Exercise details
Which lines of the data include the string "point"? List them all.

(Saved entries)
========================================

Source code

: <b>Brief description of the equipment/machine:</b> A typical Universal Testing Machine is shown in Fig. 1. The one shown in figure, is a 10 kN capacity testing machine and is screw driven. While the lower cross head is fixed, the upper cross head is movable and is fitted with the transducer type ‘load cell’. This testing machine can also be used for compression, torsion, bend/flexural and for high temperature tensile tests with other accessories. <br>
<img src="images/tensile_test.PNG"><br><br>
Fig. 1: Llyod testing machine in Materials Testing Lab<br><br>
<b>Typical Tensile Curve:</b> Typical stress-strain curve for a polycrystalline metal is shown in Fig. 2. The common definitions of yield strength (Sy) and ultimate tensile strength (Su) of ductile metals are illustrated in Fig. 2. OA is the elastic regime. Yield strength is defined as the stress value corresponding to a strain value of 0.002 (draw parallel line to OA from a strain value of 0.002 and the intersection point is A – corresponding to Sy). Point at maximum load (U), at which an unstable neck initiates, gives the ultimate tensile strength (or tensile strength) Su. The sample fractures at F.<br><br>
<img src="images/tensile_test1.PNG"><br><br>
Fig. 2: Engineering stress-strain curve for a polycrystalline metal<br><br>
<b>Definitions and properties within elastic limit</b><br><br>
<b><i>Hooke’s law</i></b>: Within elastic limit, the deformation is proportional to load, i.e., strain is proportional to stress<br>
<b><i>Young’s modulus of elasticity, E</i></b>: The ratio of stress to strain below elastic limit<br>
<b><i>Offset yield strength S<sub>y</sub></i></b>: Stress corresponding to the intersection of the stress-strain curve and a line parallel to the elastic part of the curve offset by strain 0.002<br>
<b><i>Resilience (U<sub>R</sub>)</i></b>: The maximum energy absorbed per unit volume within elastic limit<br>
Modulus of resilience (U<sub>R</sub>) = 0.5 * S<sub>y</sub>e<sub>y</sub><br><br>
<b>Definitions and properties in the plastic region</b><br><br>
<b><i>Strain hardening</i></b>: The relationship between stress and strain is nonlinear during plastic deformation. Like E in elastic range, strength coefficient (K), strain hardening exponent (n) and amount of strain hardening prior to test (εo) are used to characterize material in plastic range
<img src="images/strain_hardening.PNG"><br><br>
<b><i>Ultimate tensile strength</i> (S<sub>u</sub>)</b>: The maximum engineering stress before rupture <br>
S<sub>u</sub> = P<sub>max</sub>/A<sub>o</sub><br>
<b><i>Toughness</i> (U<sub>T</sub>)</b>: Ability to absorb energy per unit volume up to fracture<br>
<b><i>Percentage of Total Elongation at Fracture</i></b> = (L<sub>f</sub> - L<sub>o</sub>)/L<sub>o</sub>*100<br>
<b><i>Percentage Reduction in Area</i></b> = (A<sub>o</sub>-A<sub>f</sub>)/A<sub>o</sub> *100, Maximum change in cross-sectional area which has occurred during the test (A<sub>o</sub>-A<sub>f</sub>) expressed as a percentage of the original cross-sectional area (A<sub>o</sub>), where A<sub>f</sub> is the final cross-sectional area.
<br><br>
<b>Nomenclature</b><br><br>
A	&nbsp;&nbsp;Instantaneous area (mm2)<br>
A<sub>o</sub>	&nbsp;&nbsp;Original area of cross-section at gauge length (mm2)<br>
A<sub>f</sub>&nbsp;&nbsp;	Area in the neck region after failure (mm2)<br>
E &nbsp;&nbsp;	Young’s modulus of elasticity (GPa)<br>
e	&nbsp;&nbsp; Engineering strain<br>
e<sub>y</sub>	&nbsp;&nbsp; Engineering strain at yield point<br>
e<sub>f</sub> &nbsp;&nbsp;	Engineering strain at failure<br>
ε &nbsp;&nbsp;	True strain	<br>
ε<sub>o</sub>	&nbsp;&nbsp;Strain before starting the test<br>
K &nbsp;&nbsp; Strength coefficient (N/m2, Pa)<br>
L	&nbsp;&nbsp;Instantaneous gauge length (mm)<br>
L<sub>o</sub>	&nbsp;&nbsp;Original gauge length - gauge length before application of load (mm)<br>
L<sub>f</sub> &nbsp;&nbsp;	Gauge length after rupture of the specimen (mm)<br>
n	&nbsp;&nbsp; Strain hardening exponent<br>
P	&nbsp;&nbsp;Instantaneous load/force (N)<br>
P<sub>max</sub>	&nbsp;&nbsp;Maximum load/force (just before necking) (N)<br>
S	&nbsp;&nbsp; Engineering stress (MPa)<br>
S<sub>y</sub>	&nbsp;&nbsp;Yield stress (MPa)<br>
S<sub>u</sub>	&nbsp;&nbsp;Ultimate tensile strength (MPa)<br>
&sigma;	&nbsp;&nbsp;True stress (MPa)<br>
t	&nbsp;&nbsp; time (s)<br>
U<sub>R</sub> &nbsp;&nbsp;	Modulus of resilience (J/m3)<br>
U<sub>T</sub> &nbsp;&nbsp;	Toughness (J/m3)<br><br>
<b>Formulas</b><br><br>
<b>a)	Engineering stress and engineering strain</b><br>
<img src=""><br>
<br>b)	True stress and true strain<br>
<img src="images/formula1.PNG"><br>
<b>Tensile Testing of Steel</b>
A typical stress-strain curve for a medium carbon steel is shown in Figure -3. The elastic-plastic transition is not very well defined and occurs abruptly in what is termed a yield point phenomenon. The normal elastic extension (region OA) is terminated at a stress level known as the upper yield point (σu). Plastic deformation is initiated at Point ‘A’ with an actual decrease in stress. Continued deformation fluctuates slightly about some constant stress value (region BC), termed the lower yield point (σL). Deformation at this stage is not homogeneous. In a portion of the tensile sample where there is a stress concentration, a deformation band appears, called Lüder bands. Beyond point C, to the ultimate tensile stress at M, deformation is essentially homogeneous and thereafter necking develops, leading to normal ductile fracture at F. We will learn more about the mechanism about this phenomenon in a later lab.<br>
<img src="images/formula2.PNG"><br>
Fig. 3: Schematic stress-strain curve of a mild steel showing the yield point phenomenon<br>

========================================

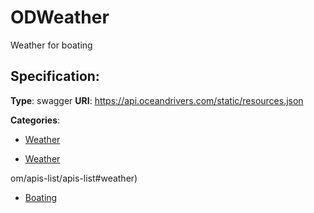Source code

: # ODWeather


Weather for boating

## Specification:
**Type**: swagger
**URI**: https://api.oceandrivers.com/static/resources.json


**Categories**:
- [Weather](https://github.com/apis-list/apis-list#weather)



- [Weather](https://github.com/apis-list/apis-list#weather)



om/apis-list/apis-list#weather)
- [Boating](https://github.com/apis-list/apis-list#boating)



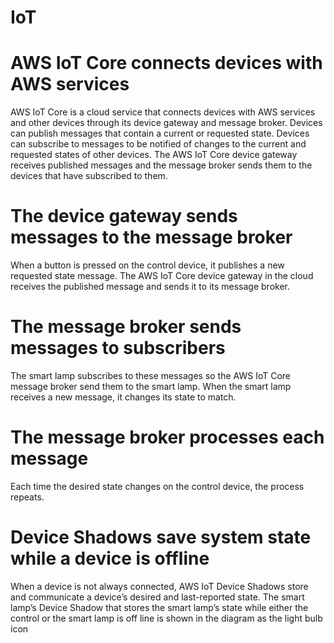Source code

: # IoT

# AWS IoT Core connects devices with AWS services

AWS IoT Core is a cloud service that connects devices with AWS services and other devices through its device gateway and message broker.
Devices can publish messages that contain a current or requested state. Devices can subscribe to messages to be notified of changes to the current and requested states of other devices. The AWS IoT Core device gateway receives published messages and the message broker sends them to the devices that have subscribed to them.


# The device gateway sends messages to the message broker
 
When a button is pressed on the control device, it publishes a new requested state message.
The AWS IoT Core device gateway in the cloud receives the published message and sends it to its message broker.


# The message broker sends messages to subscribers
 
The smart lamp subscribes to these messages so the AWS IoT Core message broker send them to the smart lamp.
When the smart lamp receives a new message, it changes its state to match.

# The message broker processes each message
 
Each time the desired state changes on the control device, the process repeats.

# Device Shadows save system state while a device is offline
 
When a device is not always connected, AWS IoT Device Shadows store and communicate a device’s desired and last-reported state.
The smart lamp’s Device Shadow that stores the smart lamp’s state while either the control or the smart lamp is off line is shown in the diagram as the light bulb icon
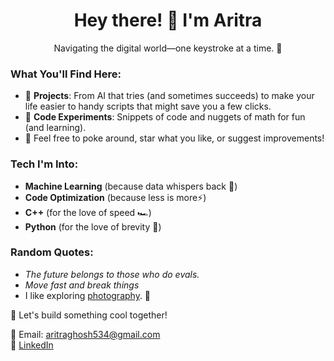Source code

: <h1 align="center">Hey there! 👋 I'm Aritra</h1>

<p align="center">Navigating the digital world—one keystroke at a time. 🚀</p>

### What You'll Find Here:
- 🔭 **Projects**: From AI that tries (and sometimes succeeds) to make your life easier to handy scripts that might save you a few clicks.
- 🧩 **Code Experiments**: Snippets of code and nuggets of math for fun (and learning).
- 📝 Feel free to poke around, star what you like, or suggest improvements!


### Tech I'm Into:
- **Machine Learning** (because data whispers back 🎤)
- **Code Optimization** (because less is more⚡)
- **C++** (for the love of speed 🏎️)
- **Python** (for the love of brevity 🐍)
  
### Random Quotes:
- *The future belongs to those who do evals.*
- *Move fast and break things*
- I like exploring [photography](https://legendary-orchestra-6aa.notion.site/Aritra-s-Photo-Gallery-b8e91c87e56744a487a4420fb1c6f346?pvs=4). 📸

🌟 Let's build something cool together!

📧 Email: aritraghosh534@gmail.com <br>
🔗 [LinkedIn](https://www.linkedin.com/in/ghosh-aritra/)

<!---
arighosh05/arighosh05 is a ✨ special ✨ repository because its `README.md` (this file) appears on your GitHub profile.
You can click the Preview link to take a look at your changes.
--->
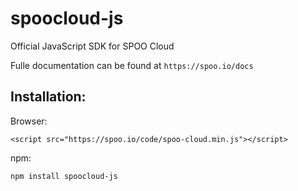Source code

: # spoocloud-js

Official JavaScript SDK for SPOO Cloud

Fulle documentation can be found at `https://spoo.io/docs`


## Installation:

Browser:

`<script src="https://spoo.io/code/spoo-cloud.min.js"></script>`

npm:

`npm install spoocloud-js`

========================================

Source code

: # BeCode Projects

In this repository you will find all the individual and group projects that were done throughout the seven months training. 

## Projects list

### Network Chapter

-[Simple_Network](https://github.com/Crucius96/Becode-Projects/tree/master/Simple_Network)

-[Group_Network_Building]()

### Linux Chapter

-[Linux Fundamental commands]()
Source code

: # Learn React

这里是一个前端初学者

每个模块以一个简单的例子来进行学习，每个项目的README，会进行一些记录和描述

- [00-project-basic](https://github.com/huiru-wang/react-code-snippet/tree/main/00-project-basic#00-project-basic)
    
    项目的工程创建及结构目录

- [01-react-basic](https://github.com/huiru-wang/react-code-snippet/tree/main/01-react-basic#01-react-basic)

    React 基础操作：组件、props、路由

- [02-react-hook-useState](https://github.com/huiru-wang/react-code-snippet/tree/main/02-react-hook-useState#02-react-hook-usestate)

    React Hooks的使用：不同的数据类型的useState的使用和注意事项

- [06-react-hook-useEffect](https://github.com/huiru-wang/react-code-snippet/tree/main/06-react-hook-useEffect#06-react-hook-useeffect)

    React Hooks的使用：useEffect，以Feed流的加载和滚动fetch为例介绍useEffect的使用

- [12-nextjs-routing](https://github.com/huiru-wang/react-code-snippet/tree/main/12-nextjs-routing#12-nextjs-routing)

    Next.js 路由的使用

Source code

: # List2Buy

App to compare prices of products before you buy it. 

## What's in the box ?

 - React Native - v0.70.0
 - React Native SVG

========================================

The completed task
<b>Typical Tensile Curve:</b> Typical stress-strain curve for a polycrystalline metal is shown in Fig. 2. The common definitions of yield strength (Sy) and ultimate tensile strength (Su) of ductile metals are illustrated in Fig. 2. OA is the elastic regime. Yield strength is defined as the stress value corresponding to a strain value of 0.002 (draw parallel line to OA from a strain value of 0.002 and the intersection point is A – corresponding to Sy). Point at maximum load (U), at which an unstable neck initiates, gives the ultimate tensile strength (or tensile strength) Su. The sample fractures at F.<br><br>
e<sub>y</sub>	&nbsp;&nbsp; Engineering strain at yield point<br>
A typical stress-strain curve for a medium carbon steel is shown in Figure -3. The elastic-plastic transition is not very well defined and occurs abruptly in what is termed a yield point phenomenon. The normal elastic extension (region OA) is terminated at a stress level known as the upper yield point (σu). Plastic deformation is initiated at Point ‘A’ with an actual decrease in stress. Continued deformation fluctuates slightly about some constant stress value (region BC), termed the lower yield point (σL). Deformation at this stage is not homogeneous. In a portion of the tensile sample where there is a stress concentration, a deformation band appears, called Lüder bands. Beyond point C, to the ultimate tensile stress at M, deformation is essentially homogeneous and thereafter necking develops, leading to normal ductile fracture at F. We will learn more about the mechanism about this phenomenon in a later lab.<br>
Fig. 3: Schematic stress-strain curve of a mild steel showing the yield point phenomenon<br>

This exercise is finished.